(What is being asked)
Which lines of the records below contain the string "까다롭다"? Report each of them.

(Stored data)

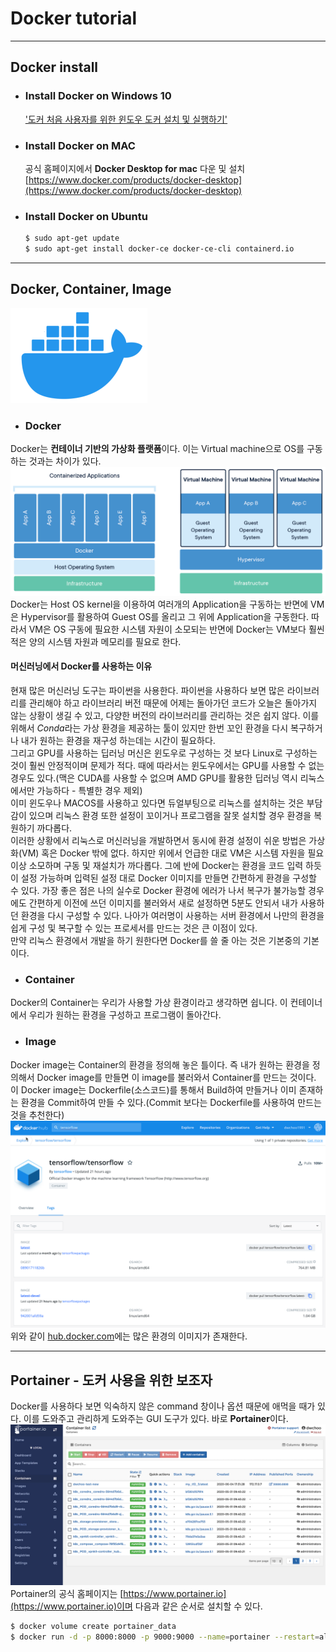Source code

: # Docker tutorial
---
## Docker install
* ### Install Docker on Windows 10
  ['도커 처음 사용자를 위한 윈도우 도커 설치 및 실행하기'](https://steemit.com/kr/@mystarlight/docker)

* ### Install Docker on MAC
  공식 홈페이지에서 **Docker Desktop for mac** 다운 및 설치  
  [https://www.docker.com/products/docker-desktop](https://www.docker.com/products/docker-desktop)
  
* ### Install Docker on Ubuntu
  ```bash
  $ sudo apt-get update
  $ sudo apt-get install docker-ce docker-ce-cli containerd.io
  ```
---
## Docker, Container, Image
![Docker](./image/docker_.png)
* ### Docker
Docker는 **컨테이너 기반의 가상화 플랫폼**이다. 이는 Virtual machine으로 OS를 구동하는 것과는 차이가 있다.  
![Docker vs VM](./image/containerized-and-vm-transparent-bg.png)
Docker는 Host OS kernel을 이용하여 여러개의 Application을 구동하는 반면에 VM은 Hypervisor를 활용하여 Guest OS를 올리고 그 위에 Application을 구동한다. 따라서 VM은 OS 구동에 필요한 시스템 자원이 소모되는 반면에 Docker는 VM보다 훨씬 적은 양의 시스템 자원과 메모리를 필요로 한다.

#### 머신러닝에서 Docker를 사용하는 이유
현재 많은 머신러닝 도구는 파이썬을 사용한다. 파이썬을 사용하다 보면 많은 라이브러리를 관리해야 하고 라이브러리 버전 때문에 어제는 돌아가던 코드가 오늘은 돌아가지 않는 상황이 생길 수 있고, 다양한 버전의 라이브러리를 관리하는 것은 쉽지 않다. 이를 위해서 *Conda*라는 가상 환경을 제공하는 툴이 있지만 한번 꼬인 환경을 다시 복구하거나 내가 원하는 환경을 재구성 하는데는 시간이 필요하다.  
그리고 GPU를 사용하는 딥러닝 머신은 윈도우로 구성하는 것 보다 Linux로 구성하는 것이 훨씬 안정적이며 문제가 적다. 때에 따라서는 윈도우에서는 GPU를 사용할 수 없는 경우도 있다.(맥은 CUDA를 사용할 수 없으며 AMD GPU를 활용한 딥러닝 역시 리눅스에서만 가능하다 - 특별한 경우 제외)  
이미 윈도우나 MACOS를 사용하고 있다면 듀얼부팅으로 리눅스를 설치하는 것은 부담감이 있으며 리눅스 환경 또한 설정이 꼬이거나 프로그램을 잘못 설치할 경우 환경을 복원하기 까다롭다.  
이러한 상황에서 리눅스로 머신러닝을 개발하면서 동시에 환경 설정이 쉬운 방법은 가상화(VM) 혹은 Docker 밖에 없다. 하지만 위에서 언급한 대로 VM은 시스템 자원을 필요 이상 소모하며 구동 및 재설치가 까다롭다. 그에 반에 Docker는 환경을 코드 입력 하듯이 설정 가능하며 입력된 설정 대로 Docker 이미지를 만들면 간편하게 환경을 구성할 수 있다. 가장 좋은 점은 나의 실수로 Docker 환경에 에러가 나서 복구가 불가능할 경우에도 간편하게 이전에 쓰던 이미지를 불러와서 새로 설정하면 5분도 안되서 내가 사용하던 환경을 다시 구성할 수 있다. 나아가 여러명이 사용하는 서버 환경에서 나만의 환경을 쉽게 구성 및 복구할 수 있는 프로세서를 만드는 것은 큰 이점이 있다.  
만약 리눅스 환경에서 개발을 하기 원한다면 Docker를 쓸 줄 아는 것은 기본중의 기본이다.  

* ### Container
Docker의 Container는 우리가 사용할 가상 환경이라고 생각하면 쉽니다. 이 컨테이너에서 우리가 원하는 환경을 구성하고 프로그램이 돌아간다.  

* ### Image
Docker image는 Container의 환경을 정의해 놓은 틀이다. 즉 내가 원하는 환경을 정의해서 Docker image를 만들면 이 image를 불러와서 Container를 만드는 것이다. 이 Docker image는 Dockerfile(소스코드)를 통해서 Build하여 만들거나 이미 존재하는 환경을 Commit하여 만들 수 있다.(Commit 보다는 Dockerfile를 사용하여 만드는 것을 추천한다)
![Docker-hub](./image/docker-hub-tensorflow.png)  
위와 같이 [hub.docker.com](https://hub.docker.com)에는 많은 환경의 이미지가 존재한다.  

---
## Portainer - 도커 사용을 위한 보조자
Docker를 사용하다 보면 익숙하지 않은 command 창이나 옵션 때문에 애먹을 때가 있다. 이를 도와주고 관리하게 도와주는 GUI 도구가 있다. 바로 **Portainer**이다.  
![Portainer](./image/portainer.png)
Portainer의 공식 홈페이지는 [https://www.portainer.io](https://www.portainer.io)이며 다음과 같은 순서로 설치할 수 있다.  
```bash
$ docker volume create portainer_data
$ docker run -d -p 8000:8000 -p 9000:9000 --name=portainer --restart=always -v /var/run/docker.sock:/var/run/docker.sock -v portainer_data:/data portainer/portainer
```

(Written response)
이미 윈도우나 MACOS를 사용하고 있다면 듀얼부팅으로 리눅스를 설치하는 것은 부담감이 있으며 리눅스 환경 또한 설정이 꼬이거나 프로그램을 잘못 설치할 경우 환경을 복원하기 까다롭다.  
이러한 상황에서 리눅스로 머신러닝을 개발하면서 동시에 환경 설정이 쉬운 방법은 가상화(VM) 혹은 Docker 밖에 없다. 하지만 위에서 언급한 대로 VM은 시스템 자원을 필요 이상 소모하며 구동 및 재설치가 까다롭다. 그에 반에 Docker는 환경을 코드 입력 하듯이 설정 가능하며 입력된 설정 대로 Docker 이미지를 만들면 간편하게 환경을 구성할 수 있다. 가장 좋은 점은 나의 실수로 Docker 환경에 에러가 나서 복구가 불가능할 경우에도 간편하게 이전에 쓰던 이미지를 불러와서 새로 설정하면 5분도 안되서 내가 사용하던 환경을 다시 구성할 수 있다. 나아가 여러명이 사용하는 서버 환경에서 나만의 환경을 쉽게 구성 및 복구할 수 있는 프로세서를 만드는 것은 큰 이점이 있다.  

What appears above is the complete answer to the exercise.